Wer sein Kind bei der Kita-Anmeldung noch nicht hinreichend geimpft hat, bekommt es neuerdings mit dem Gesundheitsamt zu tun. Dafür ist in Deutschland in diesem Sommer eigens das Infektionsschutzgesetz geändert worden. Nun müssen Eltern nachweisen, dass eine ärztliche Beratung über einen ausreichenden Impfschutz des Kindes bereits erfolgt ist. „Wenn der Nachweis nicht erbracht wird, benachrichtigt die Leitung der Kindertageseinrichtung das Gesundheitsamt“, heißt es jetzt im Gesetz. Das Amt meldet sich dann bei den Eltern und mahnt ein solches Beratungsgespräch an.

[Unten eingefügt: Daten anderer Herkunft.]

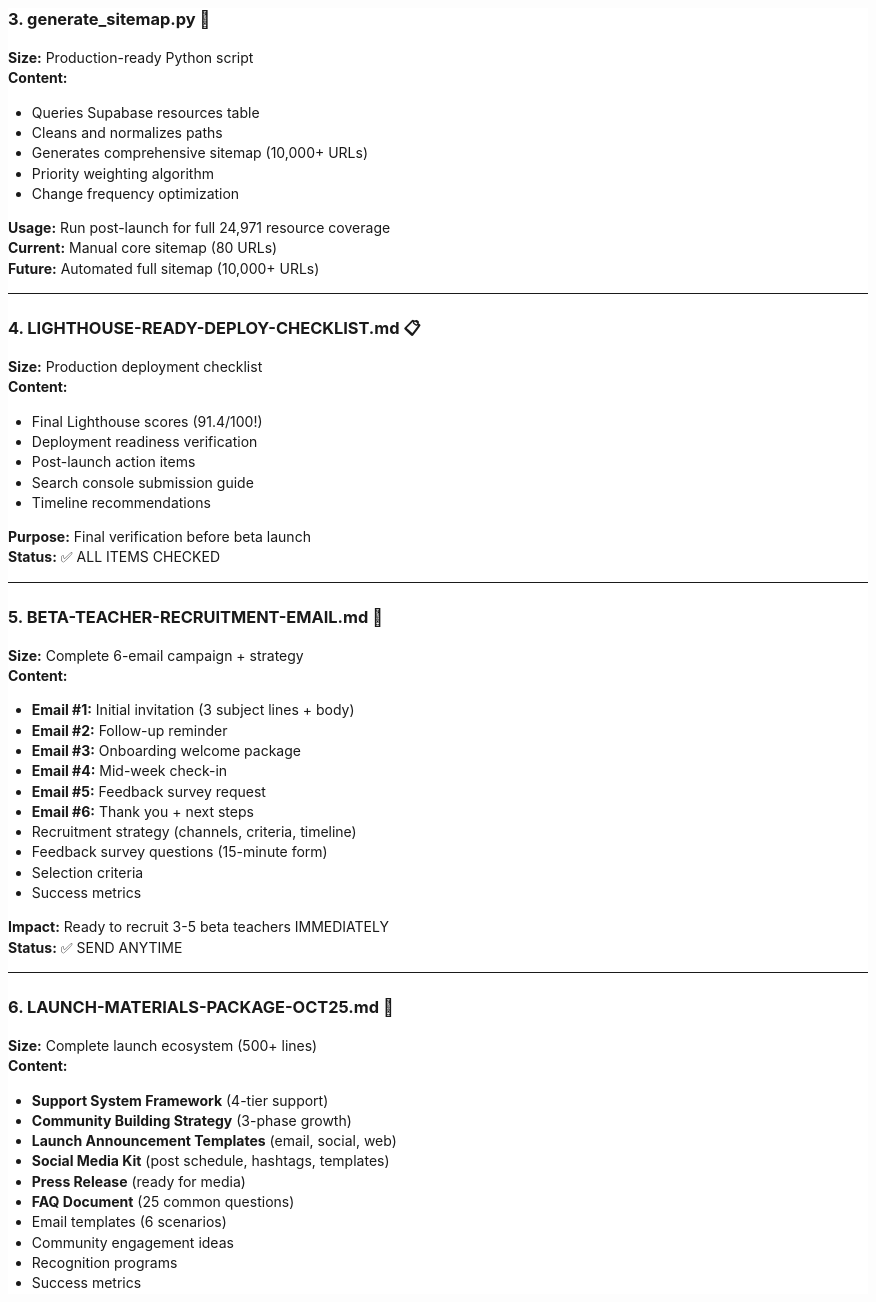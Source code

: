 
### **3. generate_sitemap.py** 🤖
**Size:** Production-ready Python script  
**Content:**
- Queries Supabase resources table
- Cleans and normalizes paths
- Generates comprehensive sitemap (10,000+ URLs)
- Priority weighting algorithm
- Change frequency optimization

**Usage:** Run post-launch for full 24,971 resource coverage  
**Current:** Manual core sitemap (80 URLs)  
**Future:** Automated full sitemap (10,000+ URLs)

---

### **4. LIGHTHOUSE-READY-DEPLOY-CHECKLIST.md** 📋
**Size:** Production deployment checklist  
**Content:**
- Final Lighthouse scores (91.4/100!)
- Deployment readiness verification
- Post-launch action items
- Search console submission guide
- Timeline recommendations

**Purpose:** Final verification before beta launch  
**Status:** ✅ ALL ITEMS CHECKED

---

### **5. BETA-TEACHER-RECRUITMENT-EMAIL.md** 📧
**Size:** Complete 6-email campaign + strategy  
**Content:**
- **Email #1:** Initial invitation (3 subject lines + body)
- **Email #2:** Follow-up reminder
- **Email #3:** Onboarding welcome package
- **Email #4:** Mid-week check-in
- **Email #5:** Feedback survey request
- **Email #6:** Thank you + next steps
- Recruitment strategy (channels, criteria, timeline)
- Feedback survey questions (15-minute form)
- Selection criteria
- Success metrics

**Impact:** Ready to recruit 3-5 beta teachers IMMEDIATELY  
**Status:** ✅ SEND ANYTIME

---

### **6. LAUNCH-MATERIALS-PACKAGE-OCT25.md** 🚀
**Size:** Complete launch ecosystem (500+ lines)  
**Content:**
- **Support System Framework** (4-tier support)
- **Community Building Strategy** (3-phase growth)
- **Launch Announcement Templates** (email, social, web)
- **Social Media Kit** (post schedule, hashtags, templates)
- **Press Release** (ready for media)
- **FAQ Document** (25 common questions)
- Email templates (6 scenarios)
- Community engagement ideas
- Recognition programs
- Success metrics
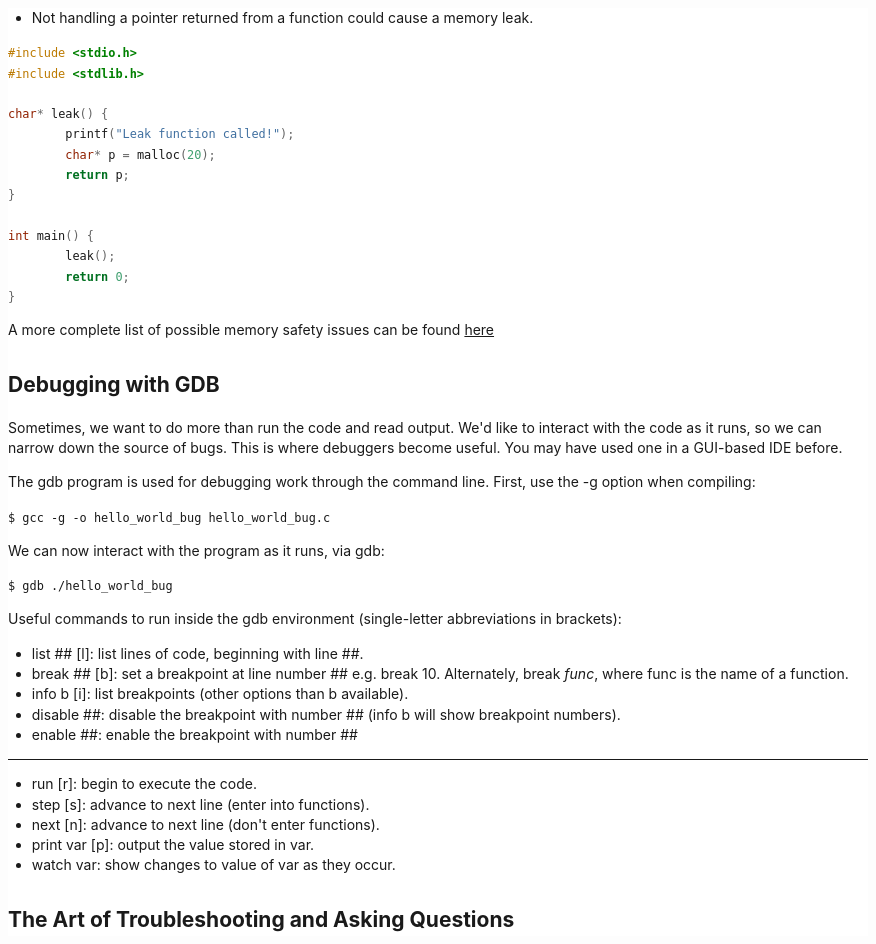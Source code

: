 - Not handling a pointer returned from a function could cause a memory leak.
```c
#include <stdio.h>
#include <stdlib.h>

char* leak() {
        printf("Leak function called!");
        char* p = malloc(20);
        return p;
}

int main() {
        leak();
        return 0;
}
```

A more complete list of possible memory safety issues can be found [here](https://developer.ibm.com/articles/au-toughgame/)

## Debugging with GDB

Sometimes, we want to do more than run the code and read output.
We'd like to interact with the code as it runs, so we can narrow down the source of bugs.
This is where debuggers become useful.
You may have used one in a GUI-based IDE before.

The gdb program is used for debugging work through the command line.
First, use the -g option when compiling:

```console
$ gcc -g -o hello_world_bug hello_world_bug.c
```

We can now interact with the program as it runs, via gdb:
```console
$ gdb ./hello_world_bug
```

Useful commands to run inside the gdb environment (single-letter abbreviations in brackets):
+ list ## [l]: list lines of code, beginning with line ##.
+ break ## [b]: set a breakpoint at line number ## e.g. break 10. Alternately, break *func*, where func is the name of a function.
+ info b [i]: list breakpoints (other options than b available).
+ disable ##: disable the breakpoint with number ## (info b will show breakpoint numbers).
+ enable ##: enable the breakpoint with number ##  
___
+ run [r]: begin to execute the code.
+ step [s]: advance to next line (enter into functions).
+ next [n]: advance to next line (don't enter functions).
+ print var [p]: output the value stored in var.
+ watch var: show changes to value of var as they occur.

## The Art of Troubleshooting and Asking Questions
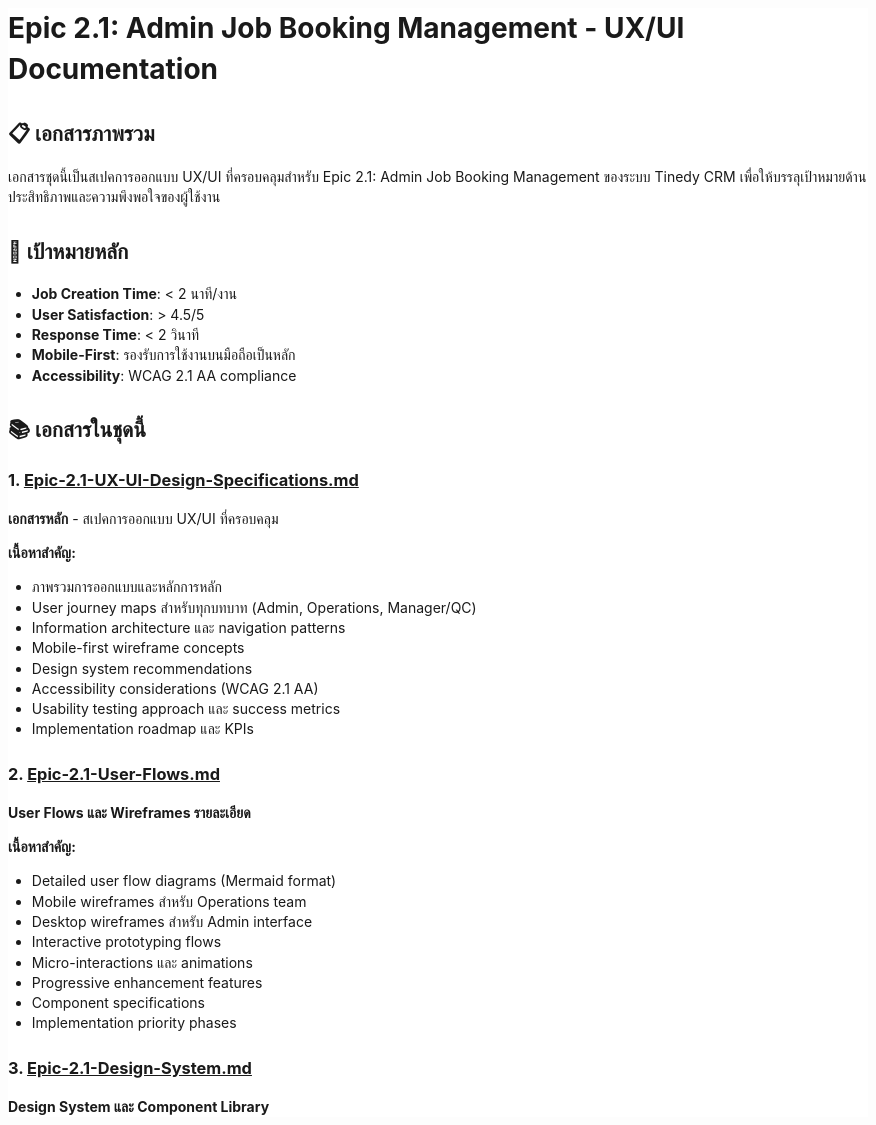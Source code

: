 # Epic 2.1: Admin Job Booking Management - UX/UI Documentation

## 📋 เอกสารภาพรวม

เอกสารชุดนี้เป็นสเปคการออกแบบ UX/UI ที่ครอบคลุมสำหรับ Epic 2.1: Admin Job Booking Management ของระบบ Tinedy CRM เพื่อให้บรรลุเป้าหมายด้านประสิทธิภาพและความพึงพอใจของผู้ใช้งาน

## 🎯 เป้าหมายหลัก

- **Job Creation Time**: < 2 นาที/งาน
- **User Satisfaction**: > 4.5/5
- **Response Time**: < 2 วินาที
- **Mobile-First**: รองรับการใช้งานบนมือถือเป็นหลัก
- **Accessibility**: WCAG 2.1 AA compliance

## 📚 เอกสารในชุดนี้

### 1. [Epic-2.1-UX-UI-Design-Specifications.md](./Epic-2.1-UX-UI-Design-Specifications.md)
**เอกสารหลัก** - สเปคการออกแบบ UX/UI ที่ครอบคลุม

**เนื้อหาสำคัญ:**
- ภาพรวมการออกแบบและหลักการหลัก
- User journey maps สำหรับทุกบทบาท (Admin, Operations, Manager/QC)
- Information architecture และ navigation patterns
- Mobile-first wireframe concepts
- Design system recommendations
- Accessibility considerations (WCAG 2.1 AA)
- Usability testing approach และ success metrics
- Implementation roadmap และ KPIs

### 2. [Epic-2.1-User-Flows.md](./Epic-2.1-User-Flows.md)
**User Flows และ Wireframes รายละเอียด**

**เนื้อหาสำคัญ:**
- Detailed user flow diagrams (Mermaid format)
- Mobile wireframes สำหรับ Operations team
- Desktop wireframes สำหรับ Admin interface
- Interactive prototyping flows
- Micro-interactions และ animations
- Progressive enhancement features
- Component specifications
- Implementation priority phases

### 3. [Epic-2.1-Design-System.md](./Epic-2.1-Design-System.md)
**Design System และ Component Library**
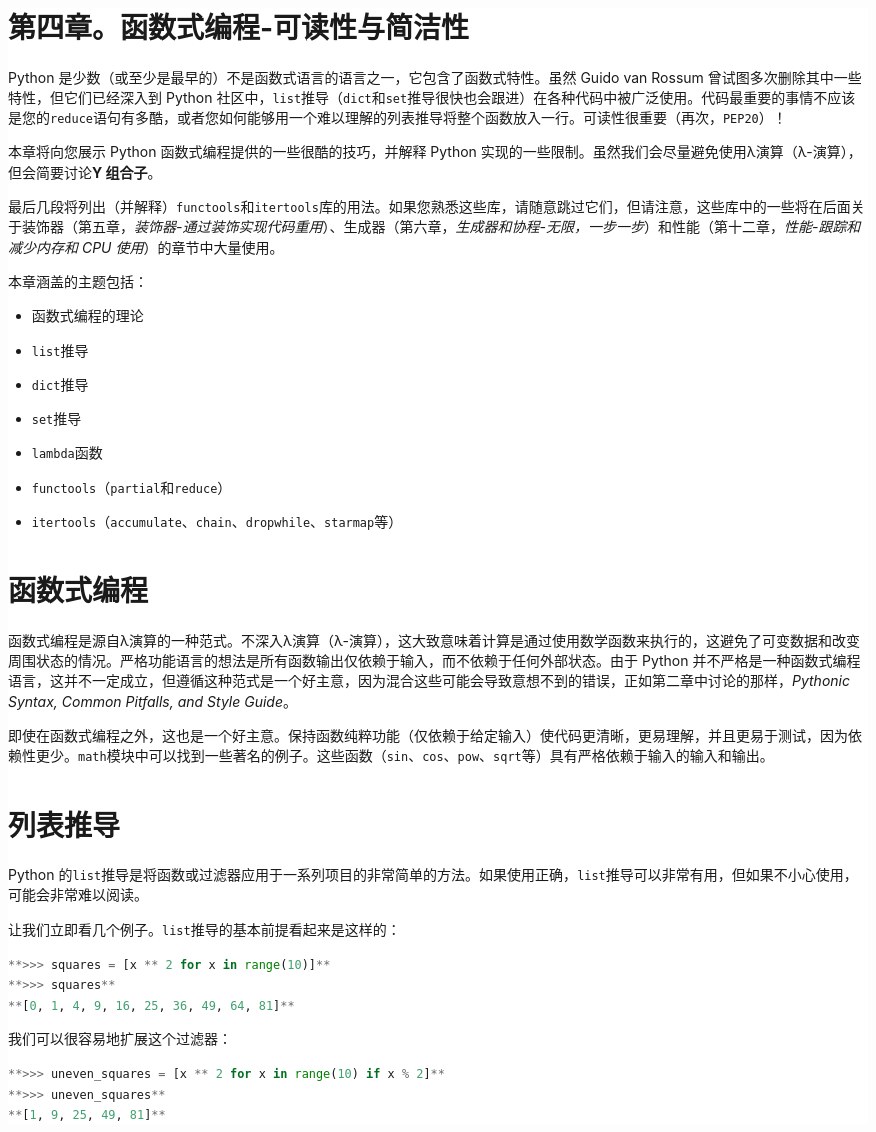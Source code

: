 # 第四章。函数式编程-可读性与简洁性

Python 是少数（或至少是最早的）不是函数式语言的语言之一，它包含了函数式特性。虽然 Guido van Rossum 曾试图多次删除其中一些特性，但它们已经深入到 Python 社区中，`list`推导（`dict`和`set`推导很快也会跟进）在各种代码中被广泛使用。代码最重要的事情不应该是您的`reduce`语句有多酷，或者您如何能够用一个难以理解的列表推导将整个函数放入一行。可读性很重要（再次，`PEP20`）！

本章将向您展示 Python 函数式编程提供的一些很酷的技巧，并解释 Python 实现的一些限制。虽然我们会尽量避免使用λ演算（λ-演算），但会简要讨论**Y 组合子**。

最后几段将列出（并解释）`functools`和`itertools`库的用法。如果您熟悉这些库，请随意跳过它们，但请注意，这些库中的一些将在后面关于装饰器（第五章，*装饰器-通过装饰实现代码重用*）、生成器（第六章，*生成器和协程-无限，一步一步*）和性能（第十二章，*性能-跟踪和减少内存和 CPU 使用*）的章节中大量使用。

本章涵盖的主题包括：

+   函数式编程的理论

+   `list`推导

+   `dict`推导

+   `set`推导

+   `lambda`函数

+   `functools`（`partial`和`reduce`）

+   `itertools`（`accumulate`、`chain`、`dropwhile`、`starmap`等）

# 函数式编程

函数式编程是源自λ演算的一种范式。不深入λ演算（λ-演算），这大致意味着计算是通过使用数学函数来执行的，这避免了可变数据和改变周围状态的情况。严格功能语言的想法是所有函数输出仅依赖于输入，而不依赖于任何外部状态。由于 Python 并不严格是一种函数式编程语言，这并不一定成立，但遵循这种范式是一个好主意，因为混合这些可能会导致意想不到的错误，正如第二章中讨论的那样，*Pythonic Syntax, Common Pitfalls, and Style Guide*。

即使在函数式编程之外，这也是一个好主意。保持函数纯粹功能（仅依赖于给定输入）使代码更清晰，更易理解，并且更易于测试，因为依赖性更少。`math`模块中可以找到一些著名的例子。这些函数（`sin`、`cos`、`pow`、`sqrt`等）具有严格依赖于输入的输入和输出。

# 列表推导

Python 的`list`推导是将函数或过滤器应用于一系列项目的非常简单的方法。如果使用正确，`list`推导可以非常有用，但如果不小心使用，可能会非常难以阅读。

让我们立即看几个例子。`list`推导的基本前提看起来是这样的：

```py
**>>> squares = [x ** 2 for x in range(10)]**
**>>> squares**
**[0, 1, 4, 9, 16, 25, 36, 49, 64, 81]**

```

我们可以很容易地扩展这个过滤器：

```py
**>>> uneven_squares = [x ** 2 for x in range(10) if x % 2]**
**>>> uneven_squares**
**[1, 9, 25, 49, 81]**

```
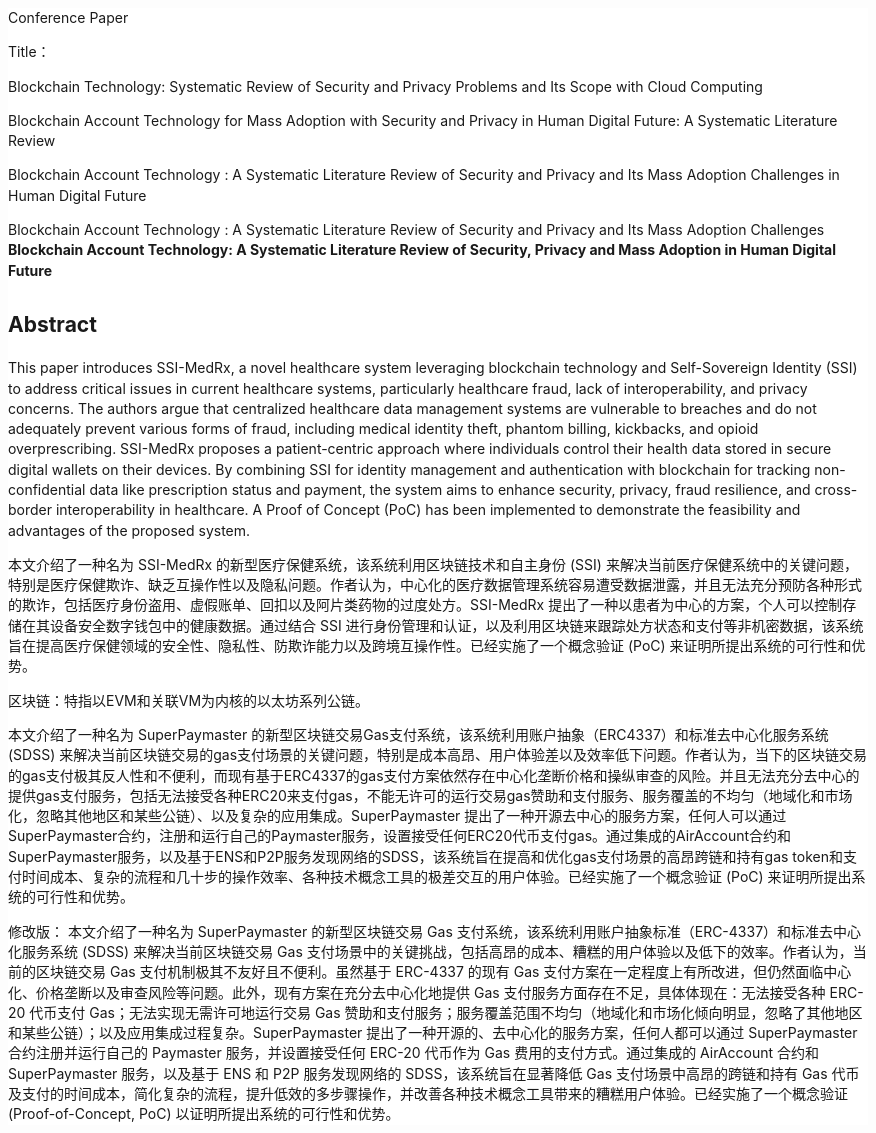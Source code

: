 Conference Paper

Title：

Blockchain Technology: Systematic Review of Security and Privacy Problems and Its Scope with Cloud Computing

Blockchain Account Technology for Mass Adoption with Security and Privacy in Human Digital Future: A Systematic Literature Review

Blockchain Account Technology : A Systematic Literature Review of Security and Privacy and Its Mass Adoption  Challenges in Human Digital Future

Blockchain Account Technology : A Systematic Literature Review of Security and Privacy and Its Mass Adoption  Challenges
**Blockchain Account Technology: A Systematic Literature Review of Security, Privacy and Mass Adoption in Human Digital Future**


## Abstract

This paper introduces SSI-MedRx, a novel healthcare system leveraging blockchain technology and Self-Sovereign Identity (SSI) to address critical issues in current healthcare systems, particularly healthcare fraud, lack of interoperability, and privacy concerns. The authors argue that centralized healthcare data management systems are vulnerable to breaches and do not adequately prevent various forms of fraud, including medical identity theft, phantom billing, kickbacks, and opioid overprescribing. SSI-MedRx proposes a patient-centric approach where individuals control their health data stored in secure digital wallets on their devices. By combining SSI for identity management and authentication with blockchain for tracking non-confidential data like prescription status and payment, the system aims to enhance security, privacy, fraud resilience, and cross-border interoperability in healthcare. A Proof of Concept (PoC) has been implemented to demonstrate the feasibility and advantages of the proposed system.

本文介绍了一种名为 SSI-MedRx 的新型医疗保健系统，该系统利用区块链技术和自主身份 (SSI) 来解决当前医疗保健系统中的关键问题，特别是医疗保健欺诈、缺乏互操作性以及隐私问题。作者认为，中心化的医疗数据管理系统容易遭受数据泄露，并且无法充分预防各种形式的欺诈，包括医疗身份盗用、虚假账单、回扣以及阿片类药物的过度处方。SSI-MedRx 提出了一种以患者为中心的方案，个人可以控制存储在其设备安全数字钱包中的健康数据。通过结合 SSI 进行身份管理和认证，以及利用区块链来跟踪处方状态和支付等非机密数据，该系统旨在提高医疗保健领域的安全性、隐私性、防欺诈能力以及跨境互操作性。已经实施了一个概念验证 (PoC) 来证明所提出系统的可行性和优势。

区块链：特指以EVM和关联VM为内核的以太坊系列公链。

本文介绍了一种名为 SuperPaymaster 的新型区块链交易Gas支付系统，该系统利用账户抽象（ERC4337）和标准去中心化服务系统 (SDSS) 来解决当前区块链交易的gas支付场景的关键问题，特别是成本高昂、用户体验差以及效率低下问题。作者认为，当下的区块链交易的gas支付极其反人性和不便利，而现有基于ERC4337的gas支付方案依然存在中心化垄断价格和操纵审查的风险。并且无法充分去中心的提供gas支付服务，包括无法接受各种ERC20来支付gas，不能无许可的运行交易gas赞助和支付服务、服务覆盖的不均匀（地域化和市场化，忽略其他地区和某些公链）、以及复杂的应用集成。SuperPaymaster 提出了一种开源去中心的服务方案，任何人可以通过SuperPaymaster合约，注册和运行自己的Paymaster服务，设置接受任何ERC20代币支付gas。通过集成的AirAccount合约和SuperPaymaster服务，以及基于ENS和P2P服务发现网络的SDSS，该系统旨在提高和优化gas支付场景的高昂跨链和持有gas token和支付时间成本、复杂的流程和几十步的操作效率、各种技术概念工具的极差交互的用户体验。已经实施了一个概念验证 (PoC) 来证明所提出系统的可行性和优势。

修改版：
本文介绍了一种名为 SuperPaymaster 的新型区块链交易 Gas 支付系统，该系统利用账户抽象标准（ERC-4337）和标准去中心化服务系统 (SDSS) 来解决当前区块链交易 Gas 支付场景中的关键挑战，包括高昂的成本、糟糕的用户体验以及低下的效率。作者认为，当前的区块链交易 Gas 支付机制极其不友好且不便利。虽然基于 ERC-4337 的现有 Gas 支付方案在一定程度上有所改进，但仍然面临中心化、价格垄断以及审查风险等问题。此外，现有方案在充分去中心化地提供 Gas 支付服务方面存在不足，具体体现在：无法接受各种 ERC-20 代币支付 Gas；无法实现无需许可地运行交易 Gas 赞助和支付服务；服务覆盖范围不均匀（地域化和市场化倾向明显，忽略了其他地区和某些公链）；以及应用集成过程复杂。SuperPaymaster 提出了一种开源的、去中心化的服务方案，任何人都可以通过 SuperPaymaster 合约注册并运行自己的 Paymaster 服务，并设置接受任何 ERC-20 代币作为 Gas 费用的支付方式。通过集成的 AirAccount 合约和 SuperPaymaster 服务，以及基于 ENS 和 P2P 服务发现网络的 SDSS，该系统旨在显著降低 Gas 支付场景中高昂的跨链和持有 Gas 代币及支付的时间成本，简化复杂的流程，提升低效的多步骤操作，并改善各种技术概念工具带来的糟糕用户体验。已经实施了一个概念验证 (Proof-of-Concept, PoC) 以证明所提出系统的可行性和优势。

Das scheint durchaus nötig, denn immer wieder kommt es zu einer Welle von Kinderkrankheits-Infektionen, vor allem zu Masern-Epidemien. In Berlin war das zuletzt 2015 der Fall, als in einem Jahr allein in der Hauptstadt 1243 Menschen an Masern erkrankten. Ein Kind starb. Eine lebensgefährliche Angelegenheit also. „Die jährlichen Fallzahlen in Berlin schwanken, der Langzeittrend ist jedoch ansteigend“, teilte die Berliner Senatsverwaltung für Gesundheit mit.